I have no interest in Samsung's S20 series as you can only have either QHD or 120hz, you cant use both at the same time. Despite Apple's bs marketing lie from years ago that the human eye can't see more pixels per inch than their retina displays, I certainly can and it seems Apple has acknowledged so given their new higher PPI super retina displays. My OnePlus 7 Pro was only like $900 CAD which is like half the price of the newest Samsung flagship phones. I don't have a laptop, just two desktops, and my smartphone, so my OP7 Pro meets any mobile needs I have as the screen is large enough for me so I could justify the price. I plan on keeping it for another 2 more years before I buy a new phone but I don't know which brand I will go with in the future. It will probably still be OnePlus since their products while they have gotten more expensive, are still cheaper than Samsung.

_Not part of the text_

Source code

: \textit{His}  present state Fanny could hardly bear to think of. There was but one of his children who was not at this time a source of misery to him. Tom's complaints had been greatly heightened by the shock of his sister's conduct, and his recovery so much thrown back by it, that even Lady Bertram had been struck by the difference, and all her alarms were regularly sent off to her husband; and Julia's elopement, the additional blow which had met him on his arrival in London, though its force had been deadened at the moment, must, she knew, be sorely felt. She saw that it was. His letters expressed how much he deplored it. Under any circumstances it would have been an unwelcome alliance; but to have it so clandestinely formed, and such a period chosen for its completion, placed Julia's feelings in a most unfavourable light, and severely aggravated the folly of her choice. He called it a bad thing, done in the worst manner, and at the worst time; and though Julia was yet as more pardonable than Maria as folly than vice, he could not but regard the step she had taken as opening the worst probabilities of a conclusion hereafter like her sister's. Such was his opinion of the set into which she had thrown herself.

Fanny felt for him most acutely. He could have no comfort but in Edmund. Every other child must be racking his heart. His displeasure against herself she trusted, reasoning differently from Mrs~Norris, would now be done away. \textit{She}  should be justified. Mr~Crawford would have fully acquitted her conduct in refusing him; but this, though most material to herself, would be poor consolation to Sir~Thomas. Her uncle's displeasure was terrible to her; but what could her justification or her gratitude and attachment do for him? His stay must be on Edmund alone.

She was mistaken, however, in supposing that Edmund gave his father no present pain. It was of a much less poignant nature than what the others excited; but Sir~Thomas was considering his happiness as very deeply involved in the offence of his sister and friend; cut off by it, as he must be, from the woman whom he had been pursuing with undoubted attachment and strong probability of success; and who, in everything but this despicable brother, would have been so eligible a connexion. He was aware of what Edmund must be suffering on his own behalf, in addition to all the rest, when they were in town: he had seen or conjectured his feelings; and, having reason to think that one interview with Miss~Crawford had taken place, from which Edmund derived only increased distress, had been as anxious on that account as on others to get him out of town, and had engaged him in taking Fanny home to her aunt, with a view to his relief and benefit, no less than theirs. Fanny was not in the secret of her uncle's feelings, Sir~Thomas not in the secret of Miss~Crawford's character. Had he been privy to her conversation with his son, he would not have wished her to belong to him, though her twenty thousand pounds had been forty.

My last phone prior to my OP7 Pro was the Samsung Galaxy S7 which was my favourite phone I've ever owned. The display and ppi is the best of any display I've ever looked at and the camera took incredible photos, at least in the daytime with almost no shutter lag. It just suffered from large top and bottom bezels, low storage capacity, ****ty single firing speaker and it's inability to play music on a webpage with the screen turned off(maybe that was a Samsung OS touchwiz issue, I don't know).

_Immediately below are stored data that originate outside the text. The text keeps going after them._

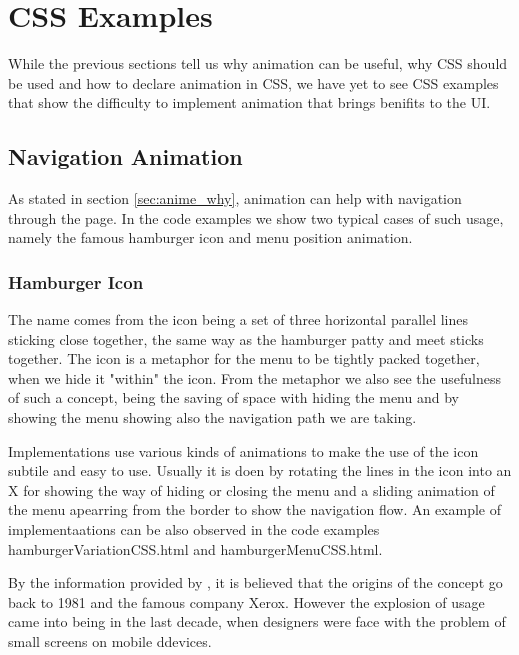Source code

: 

\section{CSS Examples} %
\label{sec:CSS_Examples}

While the previous sections tell us why animation can be useful, why CSS should be used and how to declare animation in CSS, we have yet to see CSS examples that show the difficulty to implement animation that brings benifits to the UI.

\subsection{Navigation Animation} %
\label{sub:navigationCSS}

As stated in section \ref{sec:anime_why}, animation can help with navigation through the page. In the code examples we show two typical cases of such usage, namely the famous hamburger icon and menu position animation.

\subsubsection{Hamburger Icon} %
\label{subsub:hamburger}

The name comes from the icon being a set of three horizontal parallel lines sticking close together, the same way as the hamburger patty and meet sticks together. The icon is a metaphor for the menu to be tightly packed together, when we hide it "within" the icon. From the metaphor we also see the usefulness of such a concept, being the saving of space with hiding the menu and by showing the menu showing also the navigation path we are taking.

Implementations use various kinds of animations to make the use of the icon subtile and easy to use. Usually it is doen by rotating the lines in the icon into an X for showing the way of hiding or closing the menu and a sliding animation of the menu apearring from the border to show the navigation flow. An example of implementaations can be also observed in the code examples hamburgerVariationCSS.html and hamburgerMenuCSS.html.

By the information provided by \citet{vtldesign}, it is believed that the origins of the concept go back to 1981 and the famous company Xerox. However the explosion of usage came into being in the last decade, when designers were face with the problem of small screens on mobile ddevices.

My other phones I have owned before that were a Samsung Galaxy S4(total dumpster fire), iPhone 4(trash reception but otherwise great, durable phone that took tons of drops/beatings), iPhone 3GS(liked it as much as the 3G), iPhone 3G(loved it at first sight), Blackberry Pearl (overpriced useless scrap), and a Motorola ROKR(I liked that it was an Mp3 player even if it required ****ty Apple itunes.


----------



## Canadian Brotha (Jan 23, 2009)

I don’t follow phone trends at all so no clue what the best new ones are at all, & unless my phone is broken I’m never considering a new one.

I have an iPhone X & I like it just fine.


----------



## Fixxer (Jul 12, 2011)

Vtech wireless (home phone)


----------



## jim11 (May 23, 2011)

Samsung Note 20 Ultra. Poor (blurry) close-up shots.


----------



## ravens (Aug 31, 2011)

I have a Samsung Galaxy A51. I like it.


----------



## Nada (Dec 19, 2004)

Moto X4, paid $120 over a year ago. Still serving me well.


----------



## CoolLilChickadee (Nov 10, 2019)

W00DBINE said:


> Usually buy Samsung, just got the A21s and I'm liking it.


Same one. No complaints.


----------



## EmotionlessThug (Oct 4, 2011)

Moto G Power copped it during Black Friday on Amazon for $219 with 10 dollar and 5 dollar discount. 

I'm still using Moto G6 that I got last year from Walmart for $110. The smartphone is graudally becoming slow during heavy usage.


----------



## chelseaaka (Jan 6, 2021)

This time I got an iPhone, mostly because it was part of an offer I got from the carrier. So far I'm happy with it, but I haven't learned how to do everything yet vs my old one.


----------



## Myosr (Apr 8, 2016)

I'm starting to doubt the safety of Samsung phones. (my phone still overheats), but a couple of days I accidently slept with the phone under my pillow, I woke up in the middle of the night with the phone as hot as a stove. (No apps were on). I got a little worried since I thought this kind of eat could've set my bed on fire or something. (It was so hot I had to turn it off completely).

Don't remember when I started this thread, but I've been wanting to buy a new phone for at least a year and change.


----------



## Fever Dream (Aug 18, 2015)

I guess it would be Samsung if any, but I only bought one last time because I got a good deal on it. In my experience Samsung phones tend to have battery/power issues after a few years.


----------



## Fixxer (Jul 12, 2011)

Sony. It does what I want it to do, although I'm more of a computer guy.


----------



## Crisigv (Aug 3, 2013)

Just got a Samsung s20 ultra, loving the battery life so far.


----------



## staticradio725 (Oct 25, 2020)

Google Pixel, somewhat reluctantly. It's not a bad phone, it's just that I hate how tech companies are making it harder and harder these days to have different products with different brands. Most of my stuff is already through Google, so it made the most sense for me to get a Google phone. Not wild about putting all my eggs in one basket like that, so to speak, but unfortunately it's more trouble than it's worth to not set things up that way.


----------



## Orb (Nov 5, 2012)

I tend to get a top of the line iPhone every couple of years. I do like it, but I've often thought about crossing over to Android since there's much more flexibility with what you can do, and I have a bunch of non-phone Android devices. Heck I even have the Bluestacks emulator on my touchscreen laptop - turning it into a giant tablet :lol


----------



## Canadian Brotha (Jan 23, 2009)

iPhone X


----------



## Cool Ice Dude55 (Jan 7, 2014)

I just got an Oppo phone. I like it, but it's too big. But... it's hard to find small smartphones these days...


----------



## Ninja79 (Feb 14, 2021)

Samsung galaxy on nxt
light weight , easy to use and no complaints


----------



## dinosaurparty (Oct 18, 2019)

Xiaomi

I don't bother with Apple or Samsung cause their prices are absurd. Like I'm ever gonna spend more than $200 on a phone. 
As long as it's a good price/performance ratio I'm happy. I don't care about brands at all. I'm probably gonna use my current phone until it breaks or the battery dies.


----------